This included files where there was a police recommendation for ‘no prosecution’ because, in the view of the Investigating Officer, the evidential Test for Prosecution could not be met.”

[34]      The statement goes on to explain that under the model being piloted, police would no longer be required to submit certain files where a recommendation not to prosecute was being made for each of the suspects in the case.  They would instead be authorised to take a ‘No File Decision’ in cases involving certain offences where it was appropriate to take no further action.  The offences covered by the change would be those known as ‘case weight’ categories 5 to 8, involving less serious offences.  Under the pilot, the PPS would continue to take decisions in the more serious files even where police were recommending no prosecution.  These would be cases within the higher case weight categories 1 to 4.  That would include the present case.

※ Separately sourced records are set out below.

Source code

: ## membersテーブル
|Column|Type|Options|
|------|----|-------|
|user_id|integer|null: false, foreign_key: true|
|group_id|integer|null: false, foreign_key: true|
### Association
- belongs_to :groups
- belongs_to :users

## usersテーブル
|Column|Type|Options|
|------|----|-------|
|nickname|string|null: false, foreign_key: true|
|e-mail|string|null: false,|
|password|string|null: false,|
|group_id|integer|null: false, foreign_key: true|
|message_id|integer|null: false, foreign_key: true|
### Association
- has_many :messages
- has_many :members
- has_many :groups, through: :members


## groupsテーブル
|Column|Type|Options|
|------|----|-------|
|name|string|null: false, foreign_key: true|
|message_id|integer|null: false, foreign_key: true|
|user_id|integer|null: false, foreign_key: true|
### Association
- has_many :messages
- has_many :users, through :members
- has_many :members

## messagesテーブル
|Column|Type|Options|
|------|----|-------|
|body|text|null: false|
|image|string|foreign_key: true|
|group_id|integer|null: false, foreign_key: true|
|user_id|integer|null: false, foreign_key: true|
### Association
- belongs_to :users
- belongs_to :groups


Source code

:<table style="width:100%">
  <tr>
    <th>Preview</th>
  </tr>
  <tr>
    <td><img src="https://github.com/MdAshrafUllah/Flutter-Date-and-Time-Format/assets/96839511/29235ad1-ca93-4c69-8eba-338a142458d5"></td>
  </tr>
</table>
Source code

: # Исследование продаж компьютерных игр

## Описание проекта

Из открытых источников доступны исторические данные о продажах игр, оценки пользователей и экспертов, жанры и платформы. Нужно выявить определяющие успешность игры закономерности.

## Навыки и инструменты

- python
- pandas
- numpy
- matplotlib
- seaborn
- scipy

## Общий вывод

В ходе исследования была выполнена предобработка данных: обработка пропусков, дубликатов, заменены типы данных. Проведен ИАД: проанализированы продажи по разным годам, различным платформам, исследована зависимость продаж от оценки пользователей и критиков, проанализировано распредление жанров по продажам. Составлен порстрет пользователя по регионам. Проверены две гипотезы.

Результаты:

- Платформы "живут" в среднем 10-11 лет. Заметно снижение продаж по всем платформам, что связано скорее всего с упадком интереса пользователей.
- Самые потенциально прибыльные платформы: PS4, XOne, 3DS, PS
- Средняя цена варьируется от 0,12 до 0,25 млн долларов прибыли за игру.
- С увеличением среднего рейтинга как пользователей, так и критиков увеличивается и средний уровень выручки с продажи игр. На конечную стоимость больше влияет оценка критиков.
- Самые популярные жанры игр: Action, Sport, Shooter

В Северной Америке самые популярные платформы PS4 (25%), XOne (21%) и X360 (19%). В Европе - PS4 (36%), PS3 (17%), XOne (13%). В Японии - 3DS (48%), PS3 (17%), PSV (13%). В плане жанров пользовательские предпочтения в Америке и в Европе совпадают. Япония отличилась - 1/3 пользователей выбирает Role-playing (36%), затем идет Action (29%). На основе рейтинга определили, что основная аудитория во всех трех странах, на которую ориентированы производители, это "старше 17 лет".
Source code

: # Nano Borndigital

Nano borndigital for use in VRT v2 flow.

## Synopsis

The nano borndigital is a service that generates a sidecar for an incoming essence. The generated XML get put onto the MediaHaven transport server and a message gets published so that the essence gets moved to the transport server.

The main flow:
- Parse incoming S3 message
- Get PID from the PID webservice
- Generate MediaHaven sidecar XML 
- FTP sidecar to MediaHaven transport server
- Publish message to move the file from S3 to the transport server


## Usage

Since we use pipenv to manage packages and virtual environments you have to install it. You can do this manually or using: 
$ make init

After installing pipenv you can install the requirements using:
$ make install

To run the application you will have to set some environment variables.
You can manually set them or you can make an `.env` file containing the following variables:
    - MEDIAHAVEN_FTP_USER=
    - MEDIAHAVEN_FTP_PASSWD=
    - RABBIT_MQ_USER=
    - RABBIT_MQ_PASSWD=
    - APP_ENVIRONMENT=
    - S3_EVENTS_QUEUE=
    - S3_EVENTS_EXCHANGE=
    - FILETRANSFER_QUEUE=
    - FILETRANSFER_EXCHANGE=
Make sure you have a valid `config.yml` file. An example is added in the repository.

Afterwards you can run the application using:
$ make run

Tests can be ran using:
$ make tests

[35]      Although I do not have to decide the issue, in principle it seems to me that it must be the case, as a matter of common sense, that there will be some cases brought to the attention of the police where, either initially or after some investigation, it is clear that there is no question of an offence having been committed (for instance because the complaint is wholly vexatious, malicious or otherwise clearly baseless).  I find it difficult to accept that there would be a legal obligation to refer all such cases to the PPS for decision where this would represent a waste of time and resource.  For convenience, I refer to such cases as ‘hopeless’ complaints.  The pilot project referred to above does not merely seek to deal with such hopeless cases but also cases where there may be some evidence linking a suspect to an offence but where police would recommend ‘no prosecution’ because of the weakness of the evidence. Again, the legality of this pilot project is not before the court.

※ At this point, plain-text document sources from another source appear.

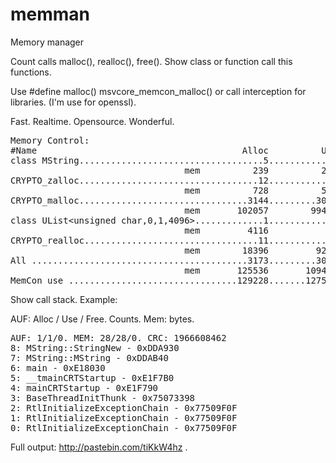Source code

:# memman
Memory manager

Count calls malloc(), realloc(), free(). Show class or function call this functions.

Use #define malloc() msvcore_memcon_malloc() or call interception for libraries. (I'm use for openssl).

Fast. Realtime. Opensource. Wonderful.

<pre>
Memory Control:
#Name                                       Alloc          Use         Free
class MString...................................5............5............0
                                 mem          239          239            0
CRYPTO_zalloc..................................12...........10............2
                                 mem          728          560          168
CRYPTO_malloc................................3144.........3071...........73
                                 mem       102057        99429         2628
class UList&lt;unsigned char,0,1,4096>.............1............0............1
                                 mem         4116            0         4116
CRYPTO_realloc.................................11............2............9
                                 mem        18396         9256         9140
All .........................................3173.........3088...........85
                                 mem       125536       109484        16052
MemCon use ................................129228.......127528.........1700
</pre>

Show call stack. Example:

AUF: Alloc / Use / Free. Counts. Mem: bytes.
<pre>
AUF: 1/1/0. MEM: 28/28/0. CRC: 1966608462
8: MString::StringNew - 0xDDA930
7: MString::MString - 0xDDAB40
6: main - 0xE18030
5: __tmainCRTStartup - 0xE1F7B0
4: mainCRTStartup - 0xE1F790
3: BaseThreadInitThunk - 0x75073398
2: RtlInitializeExceptionChain - 0x77509F0F
1: RtlInitializeExceptionChain - 0x77509F0F
0: RtlInitializeExceptionChain - 0x77509F0F
</pre>



Full output: http://pastebin.com/tiKkW4hz .
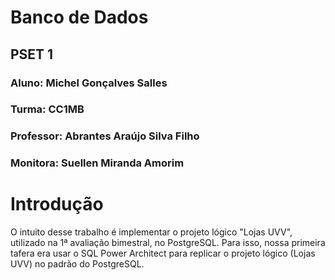 # Banco de Dados
## PSET 1
### Aluno: Michel Gonçalves Salles
### Turma: CC1MB
### Professor: Abrantes Araújo Silva Filho
### Monitora: Suellen Miranda Amorim
# Introdução
O intuito desse trabalho é implementar o projeto lógico "Lojas UVV", utilizado na 1ª avaliação bimestral, no PostgreSQL.
Para isso, nossa primeira tafera era usar o SQL Power Architect para replicar o projeto lógico (Lojas UVV) no padrão do PostgreSQL.
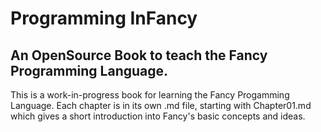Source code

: # Programming InFancy #
## An OpenSource Book to teach the Fancy Programming Language. ##

This is a work-in-progress book for learning the Fancy Progamming
Language.
Each chapter is in its own .md file, starting with Chapter01.md which
gives a short introduction into Fancy's basic concepts and ideas.
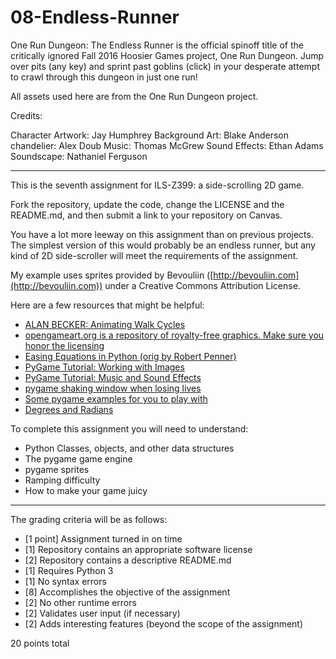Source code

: # 08-Endless-Runner

One Run Dungeon: The Endless Runner is the official spinoff title of the critically ignored Fall 2016 Hoosier Games project, One Run Dungeon. Jump over pits (any key) and sprint past goblins (click) in your desperate attempt to crawl through this dungeon in just one run!

All assets used here are from the One Run Dungeon project. 

Credits:

Character Artwork: Jay Humphrey
Background Art: Blake Anderson
chandelier: Alex Doub
Music: Thomas McGrew
Sound Effects: Ethan Adams
Soundscape: Nathaniel Ferguson



---------------------------------------------------------------------------------------------------------------------

This is the seventh assignment for ILS-Z399: a side-scrolling 2D game.

Fork the repository, update the code, change the LICENSE and the README.md, and then submit a link to your repository on Canvas.

You have a lot more leeway on this assignment than on previous projects. The simplest version of this would probably be an endless runner, but any kind of 2D side-scroller will meet the requirements of the assignment.

My example uses sprites provided by Bevouliin ([http://bevouliin.com](http://bevouliin.com)) under a Creative Commons Attribution License.

Here are a few resources that might be helpful:

* [ALAN BECKER: Animating Walk Cycles](https://www.youtube.com/watch?v=2y6aVz0Acx0)
* [opengameart.org is a repository of royalty-free graphics. Make sure you honor the licensing](http://opengameart.org)
* [Easing Equations in Python (orig by Robert Penner)](https://gist.github.com/th0ma5w/9883420)
* [PyGame Tutorial: Working with Images](http://www.nerdparadise.com/programming/pygame/part2)
* [PyGame Tutorial: Music and Sound Effects](http://www.nerdparadise.com/programming/pygame/part3)
* [pygame shaking window when losing lives](https://stackoverflow.com/questions/23633339/pygame-shaking-window-when-loosing-lifes)
* [Some pygame examples for you to play with](https://github.com/ILS-Z399/pygame-examples)
* [Degrees and Radians](https://www.quia.com/jg/321176list.html)

To complete this assignment you will need to understand:

* Python Classes, objects, and other data structures
* The pygame game engine
* pygame sprites
* Ramping difficulty
* How to make your game juicy


---

The grading criteria will be as follows:

* [1 point] Assignment turned in on time
* [1] Repository contains an appropriate software license
* [2] Repository contains a descriptive README.md
* [1] Requires Python 3
* [1] No syntax errors
* [8] Accomplishes the objective of the assignment
* [2] No other runtime errors
* [2] Validates user input (if necessary)
* [2] Adds interesting features (beyond the scope of the assignment)

20 points total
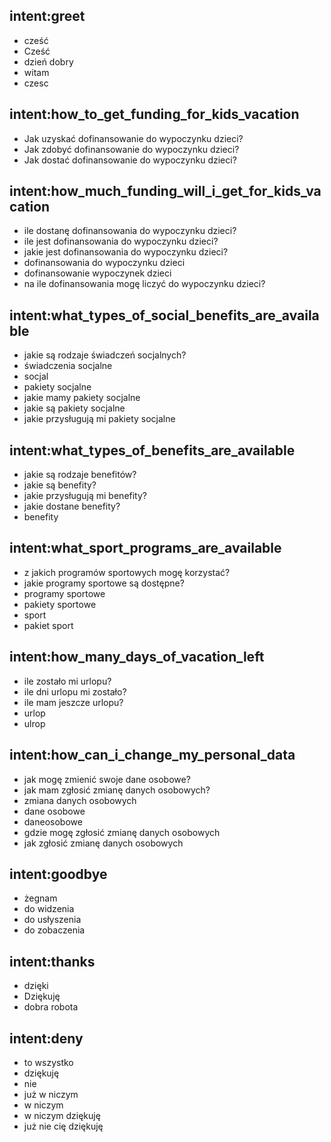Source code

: ## intent:greet
- cześć
- Cześć
- dzień dobry
- witam
- czesc

## intent:how_to_get_funding_for_kids_vacation
- Jak uzyskać dofinansowanie do wypoczynku dzieci?
- Jak zdobyć dofinansowanie do wypoczynku dzieci?
- Jak dostać dofinansowanie do wypoczynku dzieci?

## intent:how_much_funding_will_i_get_for_kids_vacation
- ile dostanę dofinansowania do wypoczynku dzieci?
- ile jest dofinansowania do wypoczynku dzieci?
- jakie jest dofinansowania do wypoczynku dzieci?
- dofinansowania do wypoczynku dzieci
- dofinansowanie wypoczynek dzieci
- na ile dofinansowania mogę liczyć do wypoczynku dzieci?

## intent:what_types_of_social_benefits_are_available
- jakie są rodzaje świadczeń socjalnych?
- świadczenia socjalne
- socjal
- pakiety socjalne
- jakie mamy pakiety socjalne
- jakie są pakiety socjalne
- jakie przysługują mi pakiety socjalne

## intent:what_types_of_benefits_are_available
- jakie są rodzaje benefitów?
- jakie są benefity?
- jakie przysługują mi benefity?
- jakie dostane benefity?
- benefity

## intent:what_sport_programs_are_available
- z jakich programów sportowych mogę korzystać?
- jakie programy sportowe są dostępne?
- programy sportowe
- pakiety sportowe
- sport
- pakiet sport

## intent:how_many_days_of_vacation_left
- ile zostało mi urlopu?
- ile dni urlopu mi zostało?
- ile mam jeszcze urlopu?
- urlop
- ulrop

## intent:how_can_i_change_my_personal_data
- jak mogę zmienić swoje dane osobowe?
- jak mam zgłosić zmianę danych osobowych?
- zmiana danych osobowych
- dane osobowe
- daneosobowe
- gdzie mogę zgłosić zmianę danych osobowych
- jak zgłosić zmianę danych osobowych

## intent:goodbye
- żegnam
- do widzenia
- do usłyszenia
- do zobaczenia

## intent:thanks
- dzięki
- Dziękuję
- dobra robota

## intent:deny
- to wszystko
- dziękuję
- nie
- już w niczym
- w niczym
- w niczym dziękuję
- już nie cię dziękuję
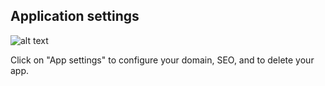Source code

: ## Application settings ##

![alt text](http://appcubator.com/static/img/tutorial/Application_settings.png)

Click on "App settings" to configure your domain, SEO, and to delete your app.
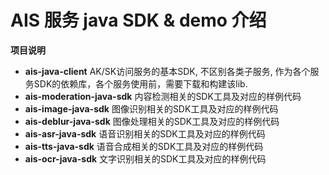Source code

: # AIS 服务 java SDK & demo 介绍

**项目说明**
+ **ais-java-client** AK/SK访问服务的基本SDK, 不区别各类子服务, 作为各个服务SDK的依赖库，各个服务使用前，需要下载和构建该lib.
+ **ais-moderation-java-sdk** 内容检测相关的SDK工具及对应的样例代码
+ **ais-image-java-sdk** 图像识别相关的SDK工具及对应的样例代码
+ **ais-deblur-java-sdk** 图像处理相关的SDK工具及对应的样例代码
+ **ais-asr-java-sdk** 语音识别相关的SDK工具及对应的样例代码
+ **ais-tts-java-sdk** 语音合成相关的SDK工具及对应的样例代码
+ **ais-ocr-java-sdk** 文字识别相关的SDK工具及对应的样例代码


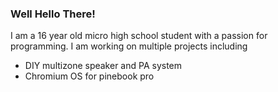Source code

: ### Well Hello There!

I am a 16 year old micro high school student with a passion for programming. I am working on multiple projects including

 - DIY multizone speaker and PA system
 - Chromium OS for pinebook pro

[36]      The real question in the present case was whether it was permissible for the police to treat the referral of officers M and Q in the same category as (what I have referred to above as) the hopeless cases where the PPS need not even be troubled by a report requiring a prosecutorial decision.  More accurately, the question is whether it was lawful for the PPS to acquiesce in such an approach, bearing in mind that there was detailed engagement with the police by the PPS in respect of this.  The DPP’s powers under section 35(5)(a) and (b) are plainly wide enough to permit him to require the police to provide a full investigative file and, indeed, a ‘report’ on an identified individual relating to a specific offence including the relevant police recommendation on prosecution or otherwise.  He could require this to be provided if he considered it necessary or desirable in any particular case.

[37]      I have concluded that it was not a lawful approach on the part of the respondent to decline to make a prosecution decision in this case on the basis that the PSNI had not formally ‘reported’ either officer to it for such a decision.  There are two basic reasons for this conclusion.

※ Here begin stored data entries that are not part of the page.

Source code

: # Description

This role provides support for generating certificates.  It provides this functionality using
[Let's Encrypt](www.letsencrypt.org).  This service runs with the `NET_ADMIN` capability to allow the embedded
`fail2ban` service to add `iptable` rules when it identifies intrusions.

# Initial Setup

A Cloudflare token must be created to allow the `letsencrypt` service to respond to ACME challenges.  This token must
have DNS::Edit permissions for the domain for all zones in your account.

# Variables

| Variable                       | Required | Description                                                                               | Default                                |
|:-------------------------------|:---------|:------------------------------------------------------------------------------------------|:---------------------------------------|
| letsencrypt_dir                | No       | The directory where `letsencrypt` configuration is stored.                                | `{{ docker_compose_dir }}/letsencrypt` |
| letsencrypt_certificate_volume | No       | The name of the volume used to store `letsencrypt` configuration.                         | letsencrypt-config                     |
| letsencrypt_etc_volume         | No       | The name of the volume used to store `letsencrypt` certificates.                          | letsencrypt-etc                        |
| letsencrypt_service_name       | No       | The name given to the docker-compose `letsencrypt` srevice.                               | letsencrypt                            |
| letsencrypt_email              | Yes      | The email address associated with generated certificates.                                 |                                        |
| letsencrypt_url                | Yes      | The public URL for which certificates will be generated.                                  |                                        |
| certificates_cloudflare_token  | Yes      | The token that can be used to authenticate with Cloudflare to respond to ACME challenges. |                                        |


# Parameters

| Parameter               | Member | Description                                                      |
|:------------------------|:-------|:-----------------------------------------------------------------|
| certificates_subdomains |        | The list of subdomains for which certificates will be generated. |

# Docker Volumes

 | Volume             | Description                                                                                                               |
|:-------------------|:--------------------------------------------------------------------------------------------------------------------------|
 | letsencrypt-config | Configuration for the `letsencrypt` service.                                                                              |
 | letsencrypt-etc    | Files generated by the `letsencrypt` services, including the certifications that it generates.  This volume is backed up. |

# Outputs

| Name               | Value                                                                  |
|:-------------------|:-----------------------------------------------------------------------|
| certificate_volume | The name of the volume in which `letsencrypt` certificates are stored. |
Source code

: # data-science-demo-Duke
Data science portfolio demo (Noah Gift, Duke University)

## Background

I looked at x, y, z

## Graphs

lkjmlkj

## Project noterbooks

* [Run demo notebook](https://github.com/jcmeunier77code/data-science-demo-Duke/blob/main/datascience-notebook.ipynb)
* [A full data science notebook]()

[38]      First, this is not a case where the Director was unaware of the suspects or the potential offending which had been identified on their part.  In short, it was not a case which never landed on his desk for consideration at all.  The officers had been referred to him by the coroner. Although the referral was not strictly speaking pursuant to section 35(3) of the 2002 Act – because the potential offending was disclosed in the course of the inquest but not by the actual “circumstances of [the] death” which the coroner was investigating – the referral was later treated by the PPS as if it had been made under section 35(3).  Where such a referral, by a judicial officer, is in terms which specifically identifies potential suspects and potential offences which may have been committed by them, that is equivalent to a report from the police which in due course calls for a decision, one way or another, from the Director in relation to potential prosecution.

[39]      Put another way, there is an obligation on the Director to exercise his functions independently of any other person under section 42 of the 2002 Act.  Once a referral has been made to him by a coroner in sufficiently specific terms, the Director’s functions are engaged (in contrast to a case which is only investigated by the police but never reaches the DPP or PPS).  In those circumstances, he must exercise his prosecutorial decision-making function independently; which means in this context that the determination of the sufficiency (or otherwise) of evidence against a suspect is a matter for him alone.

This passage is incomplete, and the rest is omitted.